Iniciarei esse texto com o título do livro de Jette Bonaventure “O que conta o conto?”
Os contos nos apresentam muitas coisas importantes e podem sobreviver por séculos praticamente inalterados, como dizem “os contos vão rolando nas águas do tempo”, revelando aspectos do inconsciente coletivo, ou seja, questões mais básicas e universais de uma coletividade, ou seja, questões que a maioria das pessoas pensa e sente.
Os três pedidos
Destaco aqui o conto dos três pedidos, de Luis da Câmara Cascudo, historiador, folclorista, antropólogo, advogado e jornalista brasileiro, nascido no Rio Grande do Norte (1898-1986).

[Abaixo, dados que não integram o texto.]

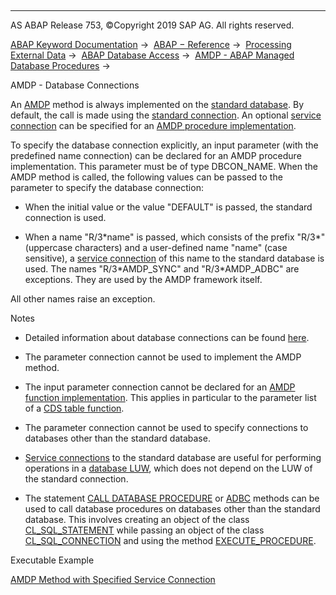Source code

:   

* * *

AS ABAP Release 753, ©Copyright 2019 SAP AG. All rights reserved.

[ABAP Keyword Documentation](https://help.sap.com/doc/abapdocu_753_index_htm/7.53/en-US/abenabap.htm) →  [ABAP − Reference](https://help.sap.com/doc/abapdocu_753_index_htm/7.53/en-US/abenabap_reference.htm) →  [Processing External Data](https://help.sap.com/doc/abapdocu_753_index_htm/7.53/en-US/abenabap_language_external_data.htm) →  [ABAP Database Access](https://help.sap.com/doc/abapdocu_753_index_htm/7.53/en-US/abenabap_sql.htm) →  [AMDP - ABAP Managed Database Procedures](https://help.sap.com/doc/abapdocu_753_index_htm/7.53/en-US/abenamdp.htm) → 

AMDP - Database Connections

An [](https://help.sap.com/doc/abapdocu_753_index_htm/7.53/en-US/abenstandard_db_glosry.htm "Glossary Entry")[AMDP](https://help.sap.com/doc/abapdocu_753_index_htm/7.53/en-US/abenamdp_methods.htm) method is always implemented on the [standard database](https://help.sap.com/doc/abapdocu_753_index_htm/7.53/en-US/abenstandard_db_glosry.htm "Glossary Entry"). By default, the call is made using the [standard connection](https://help.sap.com/doc/abapdocu_753_index_htm/7.53/en-US/abenstandard_db_connection_glosry.htm "Glossary Entry"). An optional [service connection](https://help.sap.com/doc/abapdocu_753_index_htm/7.53/en-US/abenservice_connection_glosry.htm "Glossary Entry") can be specified for an [AMDP procedure implementation](https://help.sap.com/doc/abapdocu_753_index_htm/7.53/en-US/abenamdp_procedure_methods.htm).

To specify the database connection explicitly, an input parameter (with the predefined name connection) can be declared for an AMDP procedure implementation. This parameter must be of type DBCON\_NAME. When the AMDP method is called, the following values can be passed to the parameter to specify the database connection:

-   When the initial value or the value "DEFAULT" is passed, the standard connection is used.

-   When a name "R/3\*name" is passed, which consists of the prefix "R/3\*" (uppercase characters) and a user-defined name "name" (case sensitive), a [service connection](https://help.sap.com/doc/abapdocu_753_index_htm/7.53/en-US/abenservice_connection_glosry.htm "Glossary Entry") of this name to the standard database is used. The names "R/3\*AMDP\_SYNC" and "R/3\*AMDP\_ADBC" are exceptions. They are used by the AMDP framework itself.

All other names raise an exception.

Notes

-   Detailed information about database connections can be found [here](https://help.sap.com/doc/abapdocu_753_index_htm/7.53/en-US/abenopensql_multiconnect.htm).

-   The parameter connection cannot be used to implement the AMDP method.

-   The input parameter connection cannot be declared for an [AMDP function implementation](https://help.sap.com/doc/abapdocu_753_index_htm/7.53/en-US/abenamdp_function_methods.htm). This applies in particular to the parameter list of a [CDS table function](https://help.sap.com/doc/abapdocu_753_index_htm/7.53/en-US/abencds_table_function_glosry.htm "Glossary Entry").

-   The parameter connection cannot be used to specify connections to databases other than the standard database.

-   [Service connections](https://help.sap.com/doc/abapdocu_753_index_htm/7.53/en-US/abenservice_connection_glosry.htm "Glossary Entry") to the standard database are useful for performing operations in a [database LUW](https://help.sap.com/doc/abapdocu_753_index_htm/7.53/en-US/abendb_transaction.htm), which does not depend on the LUW of the standard connection.

-   The statement [CALL DATABASE PROCEDURE](https://help.sap.com/doc/abapdocu_753_index_htm/7.53/en-US/abapcall_database_procedure.htm) or [ADBC](https://help.sap.com/doc/abapdocu_753_index_htm/7.53/en-US/abenadbc_glosry.htm "Glossary Entry") methods can be used to call database procedures on databases other than the standard database. This involves creating an object of the class [CL\_SQL\_STATEMENT](https://help.sap.com/doc/abapdocu_753_index_htm/7.53/en-US/abencl_sql_statement.htm) while passing an object of the class [CL\_SQL\_CONNECTION](https://help.sap.com/doc/abapdocu_753_index_htm/7.53/en-US/abencl_sql_connection.htm) and using the method [EXECUTE\_PROCEDURE](https://help.sap.com/doc/abapdocu_753_index_htm/7.53/en-US/abenadbc_procedure.htm).

Executable Example

[AMDP Method with Specified Service Connection](https://help.sap.com/doc/abapdocu_753_index_htm/7.53/en-US/abenamdp_connection_abexa.htm)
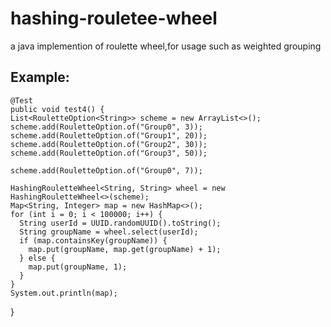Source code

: # hashing-rouletee-wheel
a java implemention of roulette wheel,for usage such as weighted grouping

## Example:

    @Test
    public void test4() {
    List<RouletteOption<String>> scheme = new ArrayList<>();
    scheme.add(RouletteOption.of("Group0", 3));
    scheme.add(RouletteOption.of("Group1", 20));
    scheme.add(RouletteOption.of("Group2", 30));
    scheme.add(RouletteOption.of("Group3", 50));

    scheme.add(RouletteOption.of("Group0", 7));

    HashingRouletteWheel<String, String> wheel = new HashingRouletteWheel<>(scheme);
    Map<String, Integer> map = new HashMap<>();
    for (int i = 0; i < 100000; i++) {
      String userId = UUID.randomUUID().toString();
      String groupName = wheel.select(userId);
      if (map.containsKey(groupName)) {
        map.put(groupName, map.get(groupName) + 1);
      } else {
        map.put(groupName, 1);
      }
    }
    System.out.println(map);
  }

Resumidamente, nesse conto, “nosso Senhor, visitou um casal pobre e como o receberam e o trataram bem, o Senhor, antes de ir embora disse ao casal: Vocês têm três pedidos que se realizarão imediatamente. A senhora, dona da casa, vendo a pobreza do seu jantar, pensou – quero uma roda de linguiças em cima das brasas -, o marido vendo o que ela pediu, ficou muito bravo e pensou – quero que a linguiça fique na ponta do seu nariz – e a linguiça imediatamente grudou-se ao nariz da esposa, que começou a chorar muito e; também a se lastimar. Com pena da esposa, o marido pediu que a linguiça saísse do nariz da esposa e o resumo dessa história é que os três pedidos não serviram para nada”.
Século XXI
Podemos nos perguntar: “O que esse conto tem a ver com o mundo atual?” Tudo!

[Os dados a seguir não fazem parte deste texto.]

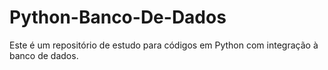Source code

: # Python-Banco-De-Dados
 Este é um repositório de estudo para códigos em Python com integração à banco de dados.
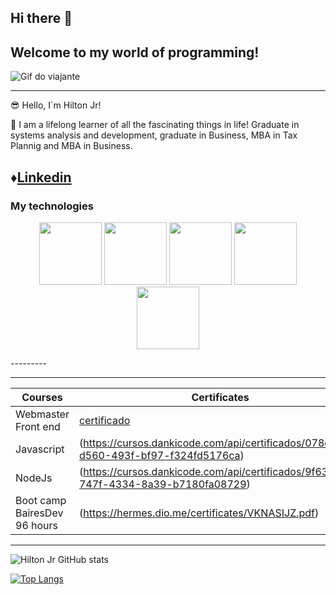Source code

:## Hi there 👋

## Welcome to my world of programming!

![Gif do viajante](https://encrypted-tbn0.gstatic.com/images?q=tbn:ANd9GcQTxH9r7VQx8MjkD4g2vG7ixCvSbjmMtmfiiA&s)

-------------------------

😎 Hello, I´m Hilton Jr!


📡 I am a lifelong learner of all the fascinating things in life!
Graduate in systems analysis and development, graduate in Business, MBA in Tax Plannig and MBA in Business. 

♦️[Linkedin](https://www.linkedin.com/in/hilton-jr-martins-4a1136223/)
--------------------------

### My technologies 
<p align="center">
<img src="https://cdn.jsdelivr.net/gh/devicons/devicon@latest/icons/html5/html5-original-wordmark.svg"width="100px">
<img src="https://cdn.jsdelivr.net/gh/devicons/devicon@latest/icons/css3/css3-original-wordmark.svg"width="100px">
<img src="https://cdn.jsdelivr.net/gh/devicons/devicon@latest/icons/javascript/javascript-original.svg"width="100px">
<img src="https://cdn.jsdelivr.net/gh/devicons/devicon@latest/icons/python/python-original-wordmark.svg"width="100px">
<img src="https://cdn.jsdelivr.net/gh/devicons/devicon@latest/icons/java/java-original-wordmark.svg"width="100px">
</p>
---------

----------------
|Courses | Certificates |
|--------|------------- |
|Webmaster Front end| [certificado](https://cursos.dankicode.com/api/certificados/68069765-569b-49a0-a10f-b7a25c27eefa)
|Javascript| (https://cursos.dankicode.com/api/certificados/078c57ab-d560-493f-bf97-f324fd5176ca)
|NodeJs|(https://cursos.dankicode.com/api/certificados/9f63e332-747f-4334-8a39-b7180fa08729)
|Boot camp BairesDev 96 hours|(https://hermes.dio.me/certificates/VKNASIJZ.pdf)
-------------

![Hilton Jr GitHub stats](https://github-readme-stats.vercel.app/api?username=hiltonjr-tech&show_icons=true&theme=radical)

[![Top Langs](https://github-readme-stats.vercel.app/api/top-langs/?username=hiltonjr-tech&layout=compact)](https://github.com/hiltonjr-tech/github-readme-stats)









<!--
**hiltonjr-tech/hiltonjr-tech** is a ✨ _special_ ✨ repository because its `README.md` (this file) appears on your GitHub profile.

Here are some ideas to get you started:

- 🔭 I’m currently working on ...
- 🌱 I’m currently learning ...
- 👯 I’m looking to collaborate on ...
- 🤔 I’m looking for help with ...
- 💬 Ask me about ...
- 📫 How to reach me: ...
- 😄 Pronouns: ...
- ⚡ Fun fact: ...
-->


[def]: https://github-readme-stats.vercel.app/api/top-langs/?username=anuraghazra&layout=compact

Daí podemos ter algumas reflexões importantes a exemplo da importância das escolhas, a mulher faz precipitadamente o seu pedido sem pensar, já o esposo agiu impulsivamente sob forte emoção e sem medir as consequências; e, não obstante esse agir com compaixão face a esposa, eles perderam os três pedidos e a possibilidade de uma existência melhor e mais digna.
Aqui, quero pontuar o primeiro aspecto desse meu escrito, que é a importância de pararmos e refletirmos para compreender o que está por trás das nossas emoções; para a partir daí escolher um pensamento e/ou ação para que determinada situação se encaminhe da melhor maneira possível.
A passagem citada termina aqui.